Alongside the model, a high-quality benchmark dataset covering 101 pest and disease classes has been publicly released. Together, they offer a powerful and label-efficient solution for real-world plant health monitoring.
Pests and diseases cause 20–40% annual global crop loss (FAO), posing a direct threat to food security. Traditional detection relies heavily on manual observation, which is labor-intensive, subjective, and slow for large planting areas. While deep learning has accelerated automated crop health diagnostics, most progress has focused on image-level recognition rather than pixel-wise segmentation. Semantic segmentation—labeling every pixel in an image—can locate diseased areas with precision, yet requires extensive annotation. Field images further complicate the task due to lighting variability, background interference, and subtle symptom differences. Current few-shot approaches have rarely been applied in agriculture and often fail when lesions are small, scattered, or visually similar to surrounding tissue. These challenges highlight the need for a robust segmentation method that operates with limited labeled data.
A study (DOI: 10.1016/j.plaphe.2025.100121) published in Plant Phenomics on 30 September 2025 by Xijian Fan's team, Nanjing Forestry University, presents a label-efficient few-shot semantic segmentation framework that enables accurate pixel-level detection of plant pests and diseases in real-world agricultural environments with minimal annotated samples.

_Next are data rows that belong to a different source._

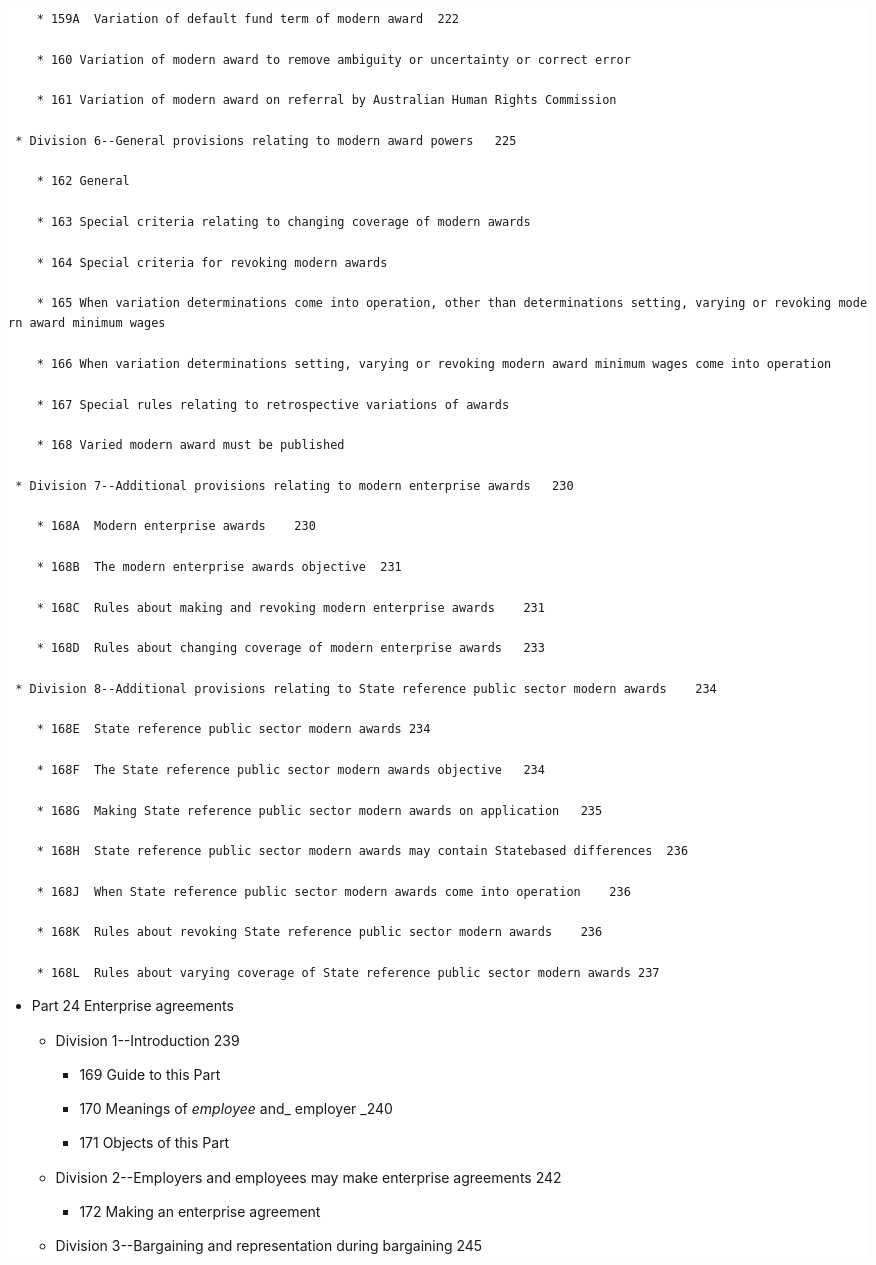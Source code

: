         * 159A	Variation of default fund term of modern award	222

        * 160 Variation of modern award to remove ambiguity or uncertainty or correct error 

        * 161 Variation of modern award on referral by Australian Human Rights Commission 

     * Division 6--General provisions relating to modern award powers	225

        * 162 General 

        * 163 Special criteria relating to changing coverage of modern awards 

        * 164 Special criteria for revoking modern awards 

        * 165 When variation determinations come into operation, other than determinations setting, varying or revoking modern award minimum wages 

        * 166 When variation determinations setting, varying or revoking modern award minimum wages come into operation 

        * 167 Special rules relating to retrospective variations of awards 

        * 168 Varied modern award must be published 

     * Division 7--Additional provisions relating to modern enterprise awards	230

        * 168A	Modern enterprise awards	230

        * 168B	The modern enterprise awards objective	231

        * 168C	Rules about making and revoking modern enterprise awards	231

        * 168D	Rules about changing coverage of modern enterprise awards	233

     * Division 8--Additional provisions relating to State reference public sector modern awards	234

        * 168E	State reference public sector modern awards	234

        * 168F	The State reference public sector modern awards objective	234

        * 168G	Making State reference public sector modern awards on application	235

        * 168H	State reference public sector modern awards may contain Statebased differences	236

        * 168J	When State reference public sector modern awards come into operation	236

        * 168K	Rules about revoking State reference public sector modern awards	236

        * 168L	Rules about varying coverage of State reference public sector modern awards	237

  * Part 24 Enterprise agreements 

     * Division 1--Introduction	239

        * 169 Guide to this Part 

        * 170	Meanings of _employee_ and_ employer	_240

        * 171 Objects of this Part 

     * Division 2--Employers and employees may make enterprise agreements	242

        * 172 Making an enterprise agreement 

     * Division 3--Bargaining and representation during bargaining	245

In this study, the authors rigorously evaluated the proposed SegPPD-FS framework for few-shot semantic segmentation of plant pests and diseases using the mean intersection over union (mIoU) as the primary metric and foreground–background IoU (FB-IoU) as a supplementary indicator. They first benchmarked nine state-of-the-art FSS models (HDMNet, MSANet, MIANet, SegGPT, BAM, PFENet, DCP, PerSAM, and MGCL) on the SegPPD-101 dataset and selected HDMNet, which achieved the best mIoU, as the baseline to be improved. SegPPD-FS was then built by integrating two key modules—the similarity feature enhancement module (SFEM) and the hierarchical prior knowledge injection module (HPKIM)—to refine query features at different stages. All models were implemented in PyTorch and trained on a single NVIDIA GeForce RTX 4060Ti GPU, using ResNet50 or VGG16 backbones with PSPNet as a fixed feature extractor and meta-learning for the remaining components. Training was performed with AdamW over 150 epochs on the SegPPD-101 dataset, where 80 categories were used for training and 21 disjoint categories for combined validation/testing to assess cross-crop generalization under 1-, 2-, 4-, and 8-shot settings. Results show that SegPPD-FS consistently outperforms HDMNet and other FSS methods in mIoU and FB-IoU, achieving gains of up to 1.00% mIoU and 0.69% FB-IoU with ResNet50, and demonstrating particularly strong performance on objects of varying scales, although performance on small or rare classes remains more challenging. Qualitative comparisons confirm closer alignment with ground truth masks, with SFEM enhancing foreground discrimination and HPKIM effectively handling varying infestation severity, lighting conditions, and high background similarity. Ablation studies reveal performance drops when either SFEM or HPKIM is removed and show that an attention-based distillation loss improves learning, whereas an auxiliary loss and KL divergence-based variant can be detrimental. Despite slightly lower speed (5.14 FPS) than some competitors, SegPPD-FS offers roughly 10 percentage points higher accuracy and converges in about 60 epochs, indicating both efficient optimization and stable adaptation.
This research advances precision agriculture by reducing the heavy dependence on manual annotation and expert involvement. With the ability to learn from a handful of samples, SegPPD-FS offers an efficient tool for early warning diagnostics, digital field scouting, yield risk forecasting, and automated phenotyping. Its robust outputs may support integration into smart farming platforms, UAV-based surveillance, IoT crop monitoring systems, and large-scale disease mapping.